Regucalcin (SMP30) has been proposed to be involved in the maintenance of calcium homeostasis.
Although the expression of regucalcin was regulated in the liver and kidney during the embryogenesis and maturation
of these tissues, the roles of regucalcin were not defined yet in heart. This study focused on the investigation of
the differential expression changes in regucalcin and its function in hypoxic cardiomyocytes.

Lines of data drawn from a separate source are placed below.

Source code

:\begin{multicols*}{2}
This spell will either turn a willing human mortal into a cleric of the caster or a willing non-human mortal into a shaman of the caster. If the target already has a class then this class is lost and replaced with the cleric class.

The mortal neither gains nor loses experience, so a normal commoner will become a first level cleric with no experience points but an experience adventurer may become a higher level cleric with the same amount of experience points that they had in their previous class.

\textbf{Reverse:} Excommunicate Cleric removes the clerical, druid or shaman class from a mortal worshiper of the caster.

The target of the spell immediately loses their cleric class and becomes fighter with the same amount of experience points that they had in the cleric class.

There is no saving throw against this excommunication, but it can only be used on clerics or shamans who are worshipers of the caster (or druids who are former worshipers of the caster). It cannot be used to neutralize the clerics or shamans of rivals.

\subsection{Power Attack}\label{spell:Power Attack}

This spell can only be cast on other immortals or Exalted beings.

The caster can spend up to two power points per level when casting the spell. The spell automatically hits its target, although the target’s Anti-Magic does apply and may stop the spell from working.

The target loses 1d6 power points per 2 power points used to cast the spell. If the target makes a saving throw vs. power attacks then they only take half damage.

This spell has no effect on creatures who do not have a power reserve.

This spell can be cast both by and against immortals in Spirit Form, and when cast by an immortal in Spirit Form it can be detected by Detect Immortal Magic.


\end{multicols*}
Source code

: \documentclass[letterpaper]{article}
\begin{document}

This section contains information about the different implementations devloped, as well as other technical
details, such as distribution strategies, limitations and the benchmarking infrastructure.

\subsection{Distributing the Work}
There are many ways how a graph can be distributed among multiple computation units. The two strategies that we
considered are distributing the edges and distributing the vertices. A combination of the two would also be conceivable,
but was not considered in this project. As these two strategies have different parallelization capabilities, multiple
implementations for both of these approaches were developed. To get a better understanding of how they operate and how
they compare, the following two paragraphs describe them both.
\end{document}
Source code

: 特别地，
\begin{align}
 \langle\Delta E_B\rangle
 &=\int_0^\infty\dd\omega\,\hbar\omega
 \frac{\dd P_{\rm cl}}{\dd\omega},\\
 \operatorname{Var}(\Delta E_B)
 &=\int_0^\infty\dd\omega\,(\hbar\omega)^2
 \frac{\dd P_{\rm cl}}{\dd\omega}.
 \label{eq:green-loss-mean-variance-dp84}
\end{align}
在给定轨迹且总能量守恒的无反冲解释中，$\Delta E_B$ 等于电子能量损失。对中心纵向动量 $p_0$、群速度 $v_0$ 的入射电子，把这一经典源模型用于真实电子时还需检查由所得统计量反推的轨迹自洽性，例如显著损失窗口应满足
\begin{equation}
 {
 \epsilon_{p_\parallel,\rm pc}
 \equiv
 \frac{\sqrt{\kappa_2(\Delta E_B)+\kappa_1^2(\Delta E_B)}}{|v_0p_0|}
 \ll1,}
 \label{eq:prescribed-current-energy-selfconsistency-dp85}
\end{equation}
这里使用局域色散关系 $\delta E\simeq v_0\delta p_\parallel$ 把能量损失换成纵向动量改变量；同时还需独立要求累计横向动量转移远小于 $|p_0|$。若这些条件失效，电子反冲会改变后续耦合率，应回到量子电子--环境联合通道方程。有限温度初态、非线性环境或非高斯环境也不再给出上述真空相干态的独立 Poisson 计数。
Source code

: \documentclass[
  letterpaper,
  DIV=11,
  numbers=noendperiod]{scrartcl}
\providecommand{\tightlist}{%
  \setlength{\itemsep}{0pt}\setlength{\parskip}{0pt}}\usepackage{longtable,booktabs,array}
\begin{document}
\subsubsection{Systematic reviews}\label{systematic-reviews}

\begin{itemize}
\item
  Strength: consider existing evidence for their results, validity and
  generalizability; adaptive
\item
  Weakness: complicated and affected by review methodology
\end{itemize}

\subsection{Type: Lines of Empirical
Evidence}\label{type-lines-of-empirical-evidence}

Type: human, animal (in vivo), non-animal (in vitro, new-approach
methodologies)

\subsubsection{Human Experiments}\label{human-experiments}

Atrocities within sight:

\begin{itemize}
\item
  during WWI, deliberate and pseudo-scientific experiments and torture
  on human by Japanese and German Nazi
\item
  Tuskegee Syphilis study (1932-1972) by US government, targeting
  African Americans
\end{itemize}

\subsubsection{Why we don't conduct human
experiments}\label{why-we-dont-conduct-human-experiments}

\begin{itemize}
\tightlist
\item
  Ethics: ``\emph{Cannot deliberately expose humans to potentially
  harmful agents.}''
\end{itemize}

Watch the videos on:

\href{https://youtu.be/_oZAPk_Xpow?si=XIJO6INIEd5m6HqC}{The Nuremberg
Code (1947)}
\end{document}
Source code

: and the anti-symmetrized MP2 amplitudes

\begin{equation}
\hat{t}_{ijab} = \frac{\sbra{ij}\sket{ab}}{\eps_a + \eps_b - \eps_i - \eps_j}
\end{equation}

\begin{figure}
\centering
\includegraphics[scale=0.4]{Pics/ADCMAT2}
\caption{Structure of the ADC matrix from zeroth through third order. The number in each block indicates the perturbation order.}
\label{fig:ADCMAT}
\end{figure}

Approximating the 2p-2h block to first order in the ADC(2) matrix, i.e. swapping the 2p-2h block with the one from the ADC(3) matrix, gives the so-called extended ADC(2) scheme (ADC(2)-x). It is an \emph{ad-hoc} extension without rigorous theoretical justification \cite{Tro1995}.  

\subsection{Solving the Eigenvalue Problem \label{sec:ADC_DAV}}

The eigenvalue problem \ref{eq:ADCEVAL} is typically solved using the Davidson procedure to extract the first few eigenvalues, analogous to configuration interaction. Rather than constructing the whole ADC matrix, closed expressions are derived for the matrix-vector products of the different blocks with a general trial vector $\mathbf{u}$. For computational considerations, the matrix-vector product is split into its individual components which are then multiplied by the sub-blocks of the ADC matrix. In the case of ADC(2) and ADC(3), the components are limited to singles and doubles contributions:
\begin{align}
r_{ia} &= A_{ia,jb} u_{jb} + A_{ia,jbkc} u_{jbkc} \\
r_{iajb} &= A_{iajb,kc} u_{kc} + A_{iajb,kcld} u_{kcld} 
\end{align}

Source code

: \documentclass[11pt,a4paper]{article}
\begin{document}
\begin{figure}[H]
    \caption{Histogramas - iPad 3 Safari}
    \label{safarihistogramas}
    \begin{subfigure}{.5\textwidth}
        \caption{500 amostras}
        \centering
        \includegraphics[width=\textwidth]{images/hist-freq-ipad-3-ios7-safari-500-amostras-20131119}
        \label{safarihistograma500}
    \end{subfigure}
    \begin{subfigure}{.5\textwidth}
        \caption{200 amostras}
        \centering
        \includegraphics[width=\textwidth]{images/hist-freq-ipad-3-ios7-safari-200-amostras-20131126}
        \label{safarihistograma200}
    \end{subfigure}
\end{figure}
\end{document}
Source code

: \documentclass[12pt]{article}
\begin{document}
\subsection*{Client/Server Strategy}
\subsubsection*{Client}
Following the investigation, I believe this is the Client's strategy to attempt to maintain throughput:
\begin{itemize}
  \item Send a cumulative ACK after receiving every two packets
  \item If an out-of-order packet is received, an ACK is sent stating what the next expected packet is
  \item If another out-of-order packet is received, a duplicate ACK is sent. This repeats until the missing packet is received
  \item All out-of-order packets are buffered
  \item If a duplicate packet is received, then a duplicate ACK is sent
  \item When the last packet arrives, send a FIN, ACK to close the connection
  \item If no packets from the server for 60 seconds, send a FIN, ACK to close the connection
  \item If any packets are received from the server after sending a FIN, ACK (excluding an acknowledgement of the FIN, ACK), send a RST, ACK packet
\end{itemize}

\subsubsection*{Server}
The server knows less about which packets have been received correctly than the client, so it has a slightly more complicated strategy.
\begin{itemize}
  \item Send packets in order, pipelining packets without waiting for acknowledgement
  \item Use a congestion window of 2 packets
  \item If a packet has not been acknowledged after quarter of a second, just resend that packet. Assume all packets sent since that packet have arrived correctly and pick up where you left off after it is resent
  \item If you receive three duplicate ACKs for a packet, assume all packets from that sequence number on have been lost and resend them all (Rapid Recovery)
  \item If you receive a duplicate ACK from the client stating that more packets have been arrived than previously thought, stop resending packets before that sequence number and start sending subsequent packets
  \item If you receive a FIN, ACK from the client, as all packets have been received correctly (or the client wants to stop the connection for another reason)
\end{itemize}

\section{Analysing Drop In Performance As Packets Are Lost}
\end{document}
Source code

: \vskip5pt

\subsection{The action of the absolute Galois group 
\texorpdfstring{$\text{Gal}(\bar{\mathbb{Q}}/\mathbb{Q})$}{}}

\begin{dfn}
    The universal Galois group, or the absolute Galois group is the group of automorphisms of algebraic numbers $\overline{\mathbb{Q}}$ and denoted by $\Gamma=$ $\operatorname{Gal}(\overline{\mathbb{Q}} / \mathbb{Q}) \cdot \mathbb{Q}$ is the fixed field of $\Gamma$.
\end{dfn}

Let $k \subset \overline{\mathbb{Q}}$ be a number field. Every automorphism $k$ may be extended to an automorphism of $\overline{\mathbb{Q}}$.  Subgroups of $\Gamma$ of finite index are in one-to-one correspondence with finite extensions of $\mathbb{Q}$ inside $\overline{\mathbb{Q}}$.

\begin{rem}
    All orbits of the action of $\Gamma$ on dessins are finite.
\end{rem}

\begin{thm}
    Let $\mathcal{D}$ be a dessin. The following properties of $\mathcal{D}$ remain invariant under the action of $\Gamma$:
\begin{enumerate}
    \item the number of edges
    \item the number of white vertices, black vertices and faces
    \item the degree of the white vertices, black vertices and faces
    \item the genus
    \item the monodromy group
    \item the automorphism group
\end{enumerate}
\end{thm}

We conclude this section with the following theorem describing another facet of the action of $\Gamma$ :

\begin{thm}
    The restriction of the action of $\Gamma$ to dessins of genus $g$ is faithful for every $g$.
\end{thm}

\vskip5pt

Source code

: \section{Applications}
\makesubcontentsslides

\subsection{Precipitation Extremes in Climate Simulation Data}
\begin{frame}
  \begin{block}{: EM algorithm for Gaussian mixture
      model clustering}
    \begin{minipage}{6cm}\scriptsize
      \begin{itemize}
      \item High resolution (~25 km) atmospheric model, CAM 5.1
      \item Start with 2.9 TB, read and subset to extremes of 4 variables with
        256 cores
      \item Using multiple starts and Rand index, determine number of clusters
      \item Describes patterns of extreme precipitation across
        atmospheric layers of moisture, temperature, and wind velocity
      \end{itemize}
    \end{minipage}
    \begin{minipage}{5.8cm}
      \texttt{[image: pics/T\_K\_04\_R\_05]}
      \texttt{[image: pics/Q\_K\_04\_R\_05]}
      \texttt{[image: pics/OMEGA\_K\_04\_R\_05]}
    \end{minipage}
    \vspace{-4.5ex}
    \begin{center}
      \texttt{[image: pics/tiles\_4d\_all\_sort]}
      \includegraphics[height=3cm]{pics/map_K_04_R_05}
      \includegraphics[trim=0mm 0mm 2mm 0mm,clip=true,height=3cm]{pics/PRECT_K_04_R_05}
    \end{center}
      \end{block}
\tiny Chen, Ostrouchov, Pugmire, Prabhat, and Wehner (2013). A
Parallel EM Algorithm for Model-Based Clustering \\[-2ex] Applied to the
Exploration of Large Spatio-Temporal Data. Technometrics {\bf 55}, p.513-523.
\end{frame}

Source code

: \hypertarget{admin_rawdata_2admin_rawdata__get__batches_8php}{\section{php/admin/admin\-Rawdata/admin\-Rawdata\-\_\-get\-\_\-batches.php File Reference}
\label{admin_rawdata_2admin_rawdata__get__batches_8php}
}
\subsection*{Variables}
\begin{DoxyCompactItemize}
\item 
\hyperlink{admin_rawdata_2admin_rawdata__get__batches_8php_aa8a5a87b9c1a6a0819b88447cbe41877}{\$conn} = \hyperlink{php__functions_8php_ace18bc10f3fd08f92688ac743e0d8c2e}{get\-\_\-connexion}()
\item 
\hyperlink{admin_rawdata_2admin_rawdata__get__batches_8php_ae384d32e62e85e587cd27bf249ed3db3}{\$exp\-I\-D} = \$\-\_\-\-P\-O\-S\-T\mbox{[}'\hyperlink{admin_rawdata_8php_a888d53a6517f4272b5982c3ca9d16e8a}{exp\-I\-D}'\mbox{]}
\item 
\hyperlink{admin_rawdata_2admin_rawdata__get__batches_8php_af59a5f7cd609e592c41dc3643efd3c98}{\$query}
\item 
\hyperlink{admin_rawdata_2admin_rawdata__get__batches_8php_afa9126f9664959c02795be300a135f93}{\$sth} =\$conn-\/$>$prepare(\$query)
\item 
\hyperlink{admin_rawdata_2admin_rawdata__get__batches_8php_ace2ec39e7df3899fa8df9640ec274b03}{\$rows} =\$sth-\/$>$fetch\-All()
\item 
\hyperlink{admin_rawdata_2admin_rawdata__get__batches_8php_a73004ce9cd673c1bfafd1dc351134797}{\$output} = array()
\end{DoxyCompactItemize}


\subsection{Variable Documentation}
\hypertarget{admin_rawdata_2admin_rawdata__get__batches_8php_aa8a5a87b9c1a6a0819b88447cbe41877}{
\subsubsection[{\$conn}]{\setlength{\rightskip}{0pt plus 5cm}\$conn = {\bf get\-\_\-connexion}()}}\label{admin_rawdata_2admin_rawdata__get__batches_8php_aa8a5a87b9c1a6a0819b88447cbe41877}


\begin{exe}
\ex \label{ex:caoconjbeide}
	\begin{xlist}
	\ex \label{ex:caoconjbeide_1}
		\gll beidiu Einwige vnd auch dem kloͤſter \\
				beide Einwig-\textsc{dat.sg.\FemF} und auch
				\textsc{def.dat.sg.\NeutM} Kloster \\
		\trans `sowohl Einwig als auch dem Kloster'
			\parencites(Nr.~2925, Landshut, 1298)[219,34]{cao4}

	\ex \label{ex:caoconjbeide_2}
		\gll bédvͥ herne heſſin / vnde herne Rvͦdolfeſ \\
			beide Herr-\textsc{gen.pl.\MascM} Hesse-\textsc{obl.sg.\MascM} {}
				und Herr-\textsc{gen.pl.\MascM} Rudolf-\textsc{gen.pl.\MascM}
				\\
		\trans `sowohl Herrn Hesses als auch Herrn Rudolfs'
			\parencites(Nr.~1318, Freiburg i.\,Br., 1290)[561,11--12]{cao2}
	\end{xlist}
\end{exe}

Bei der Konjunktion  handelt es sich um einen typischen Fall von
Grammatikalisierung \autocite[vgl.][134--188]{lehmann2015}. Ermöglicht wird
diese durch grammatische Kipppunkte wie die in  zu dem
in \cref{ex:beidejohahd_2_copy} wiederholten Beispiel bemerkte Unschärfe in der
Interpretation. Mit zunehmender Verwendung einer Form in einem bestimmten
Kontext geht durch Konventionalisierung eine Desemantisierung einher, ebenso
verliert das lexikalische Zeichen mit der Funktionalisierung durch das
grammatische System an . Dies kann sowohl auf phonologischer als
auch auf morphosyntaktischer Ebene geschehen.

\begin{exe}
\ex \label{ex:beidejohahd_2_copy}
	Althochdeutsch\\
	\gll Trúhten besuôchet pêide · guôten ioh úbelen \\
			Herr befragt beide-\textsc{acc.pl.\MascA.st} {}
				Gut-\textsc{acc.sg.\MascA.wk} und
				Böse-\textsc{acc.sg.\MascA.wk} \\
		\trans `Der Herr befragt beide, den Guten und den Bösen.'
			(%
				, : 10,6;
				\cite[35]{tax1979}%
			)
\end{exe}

The expression level
of regucalcin was the highest in 7 days after neonatal stage of rat heart. In hypoxic condition, reactive oxygen species
(ROS) production and calcium level were decreased in regucalcin-overexpressed cardiomyocytes about 60% compared
to normal cells. Regucalcin-transfected cells were slowly induced cell death in H2O2 treated condition and not
reduced proliferation in hypoxic condition. In proliferation-related signals, PKC-MEK1/2-ERK1/2 activation of
regucalcin-overexpressed cells was recovered in hypoxia, compared to hypoxic cardiomyocytes, and expression of
proto-oncogene was only affected c-myc by regucalcin. Transfected cardiomyocytes demonstrated that apoptotic
signal was hampered in regucalcin-regulated manner. In conclusion, these data suggest that regucalcin may regulate
proliferation and cell death in cardiomyocytes via calcium homeostasis.